At the same time, Marshall County 911 received a call that an automobile had been carjacked at gunpoint from the carwash.
Chief Looney picked up pursuit of the Camry on Highway 178 West.
“They refused to stop,” he said.
DeSoto County and Olive Branch authorities were notified.
Looney’s pursuit of the Camry went onto I-22 at Ingrams Mill, off at the 305 exit, through downtown Olive Branch to the Craft Road area.
Chief Looney said the chase reached speeds in excess of 100 miles per hour on I-22.
Olive Branch officers had a roadblock set up at Craft Road, but the suspects avoided it by leaving the highway via a ditch.
The suspects continued to flee from local law enforcement and entered Tennessee via 178.
“That’s when we discontinued our pursuit,” Looney said.
The Memphis Organized Crime Unit and U.S. Marshals later joined the investigation and the search for the other two suspects.
The Camry was found later Tuesday (of last week), about 8 p.m., abandoned in the Holmes Road area of Memphis, off Lamar.
On Thursday afternoon of last week, Marshall County authorities were contacted by the U.S. Marshals office and told the other two suspects were in custody.

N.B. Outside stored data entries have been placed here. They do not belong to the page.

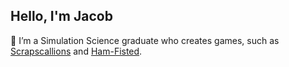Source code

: ## Hello, I'm Jacob

💼 I’m a Simulation Science graduate who creates games, such as [Scrapscallions](https://github.com/JeffcoatDesign/Scrapscallions) and [Ham-Fisted](https://github.com/JeffcoatDesign/Ham-Fisted-2.0).
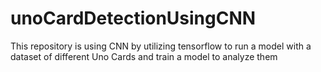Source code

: # unoCardDetectionUsingCNN
This repository is using CNN by utilizing tensorflow to run a model with a dataset of different Uno Cards and train a model to analyze them
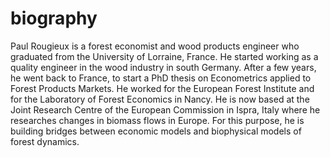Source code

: # biography

Paul Rougieux is a forest economist and wood products engineer who graduated from the 
University of Lorraine, France. He started working as a quality engineer in the wood 
industry in south Germany. After a few years, he went back to France, to start a PhD 
thesis on Econometrics applied to Forest Products Markets. He worked for the European 
Forest Institute and for the Laboratory of Forest Economics in Nancy. He is now based at 
the Joint Research Centre of the European Commission in Ispra, Italy where he researches 
changes in biomass flows in Europe. For this purpose, he is building bridges between 
economic models and biophysical models of forest dynamics. 
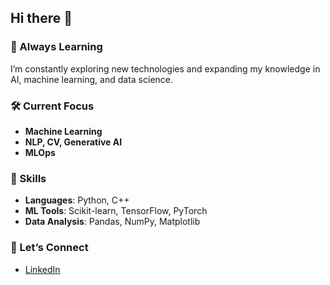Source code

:## Hi there 👋

### 🌱 Always Learning
I’m constantly exploring new technologies and expanding my knowledge in AI, machine learning, and data science.

### 🛠 Current Focus
- **Machine Learning**
- **NLP, CV, Generative AI**
- **MLOps**

### 🧰 Skills
- **Languages**: Python, C++  
- **ML Tools**: Scikit-learn, TensorFlow, PyTorch  
- **Data Analysis**: Pandas, NumPy, Matplotlib  

### 🤝 Let’s Connect
- [LinkedIn](https://www.linkedin.com/in/sara-esmaeili-/)
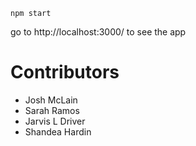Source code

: `npm start`

go to http://localhost:3000/ to see the app

# Contributors

- Josh McLain
- Sarah Ramos
- Jarvis L Driver
- Shandea Hardin
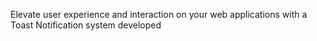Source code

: Elevate user experience and interaction on your web applications with a Toast Notification system developed

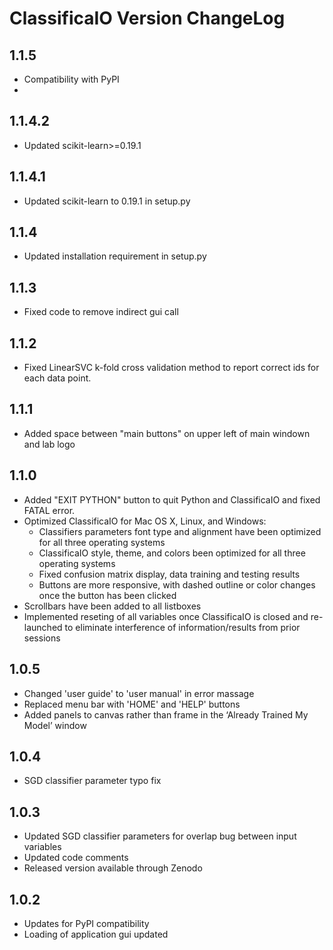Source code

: #  ClassificaIO Version ChangeLog
## 1.1.5
* Compatibility with PyPI
* 
## 1.1.4.2
* Updated scikit-learn>=0.19.1
  
## 1.1.4.1
* Updated scikit-learn to 0.19.1 in setup.py
  
## 1.1.4
* Updated installation requirement in setup.py  

## 1.1.3
* Fixed code to remove indirect gui call

## 1.1.2
* Fixed LinearSVC k-fold cross validation method to report correct ids for each data point.

## 1.1.1
* Added space between "main buttons" on upper left of main windown and lab logo

## 1.1.0
* Added "EXIT PYTHON" button to quit Python and ClassificaIO and fixed FATAL error.
* Optimized ClassificaIO for Mac OS X, Linux, and Windows:
    * Classifiers parameters font type and alignment have been optimized for all three operating systems
    * ClassificaIO style, theme, and colors been optimized for all three operating systems
    * Fixed confusion matrix display, data training and testing results
    * Buttons are more responsive, with dashed outline or color changes once the button has been clicked
* Scrollbars have been added to all listboxes
* Implemented reseting of all variables once ClassificaIO is closed and re-launched to eliminate interference of information/results from prior sessions


## 1.0.5
* Changed 'user guide' to 'user manual' in error massage
* Replaced menu bar with 'HOME' and 'HELP' buttons
* Added panels to canvas rather than frame in the ‘Already Trained My Model’ window

## 1.0.4
* SGD classifier parameter typo fix

## 1.0.3
* Updated SGD classifier parameters for overlap bug between input variables
* Updated code comments
* Released version available through Zenodo
## 1.0.2
* Updates for PyPI compatibility
* Loading of application gui updated
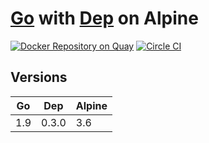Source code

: # [Go](https://golang.org) with [Dep](https://github.com/golang/dep) on Alpine

[![Docker Repository on Quay](https://quay.io/repository/vektorcloud/go/status "Docker Repository on Quay")](https://quay.io/repository/vektorcloud/mesos)
[![Circle CI](https://circleci.com/gh/vektorcloud/go.svg?style=svg)](https://circleci.com/gh/vektorcloud/go)

## Versions

Go   | Dep   | Alpine
-----|-------|---------------
|1.9 | 0.3.0 | 3.6
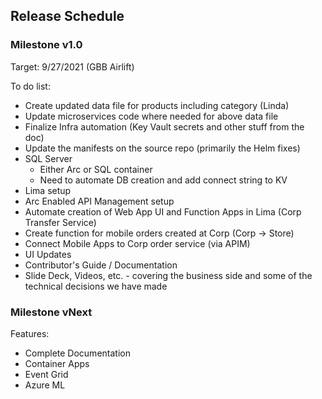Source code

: ## Release Schedule

### Milestone v1.0

Target: 9/27/2021 (GBB Airlift)

To do list:
* Create updated data file for products including category (Linda)
* Update microservices code where needed for above data file
* Finalize Infra automation (Key Vault secrets and other stuff from the doc)
* Update the manifests on the source repo (primarily the Helm fixes)
* SQL Server
  * Either Arc or SQL container
  * Need to automate DB creation and add connect string to KV
* Lima setup
* Arc Enabled API Management setup
* Automate creation of Web App UI and Function Apps in Lima (Corp Transfer Service)
* Create function for mobile orders created at Corp (Corp -> Store)
* Connect Mobile Apps to Corp order service (via APIM)
* UI Updates
* Contributor's Guide / Documentation
* Slide Deck, Videos, etc. - covering the business side and some of the technical decisions we have made


### Milestone vNext

Features:
* Complete Documentation
* Container Apps
* Event Grid
* Azure ML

All four suspects are from Memphis.
Arrested in Byhalia on Tuesday of last week, after the suspects’ vehicle was wrecked, were Cornell A. Rozell, 20, and Vincent L. Rigney, 18, according to authorities.
In Byhalia, Cornell Rozell is charged with resisting arrest, disorderly conduct and felony receiving stolen property, Looney said. His bond was set at $27,500
By Marshall County, Cornell Rozell is charged with conspiracy to commit a crime and felon in possession of a firearm, according to Dickerson. He has previous felony charges prior to this arrest, including aggravated burglary charges, the sheriff said.
In Byhalia, Rigney is charged with disorderly conduct and resisting arrest, Looney said. His bond was set at $2,500.
By Marshall County, Rigney is charged with conspiracy to commit a crime, according to Dickerson.
Apprehended in Memphis on Thursday were Kevin L. Hill Jr., 19, and Cortez F. Rozell, 20, Dickerson said.
In Byhalia, Hill is charged with armed carjacking, convicted felon in possession of a firearm, failure to yield to blue lights, disorderly conduct, failure to comply and felony receiving stolen property, Looney said. His bond was set at $220,000.
By Marshall County, Hill is charged with conspiracy to commit a crime and armed carjacking, plus numerous traffic violations, according to Dickerson. Hill was the driver of the Taurus and the carjacked vehicle, Dickerson said. He awaits extradition proceedings in Memphis.
In Byhalia, Cortez Rozell is charged with armed carjacking, possession of burglary tools, disorderly conduct, failure to comply, felony receiving stolen property, possession of a firearm by a convicted felon and possession of a controlled substance, according to Looney. His bond was set at $215,000.
By Marshall County, Cortez Rozell is charged with conspiracy to commit a crime and disorderly conduct, Dickerson said. He waived extradition and was transported to the Marshall County Sheriff’s Department.
Dickerson said the Taurus the four suspects were riding in contained several stolen items, including two televisions, burglary tools, checks from the home of a Memphis resident, and a handgun and shotgun which were not reported on NCIC (National Crime Information Center).
Sheriff Dickerson praised the training and observation of Deputy Jones and the pursuit that followed, as well as the work of Chief Looney and his officers.
“Local officers working together, along with the Memphis Police Department and the U.S. Marshals Service, led to great success in the apprehension of these dangerous suspects,” Dickerson said.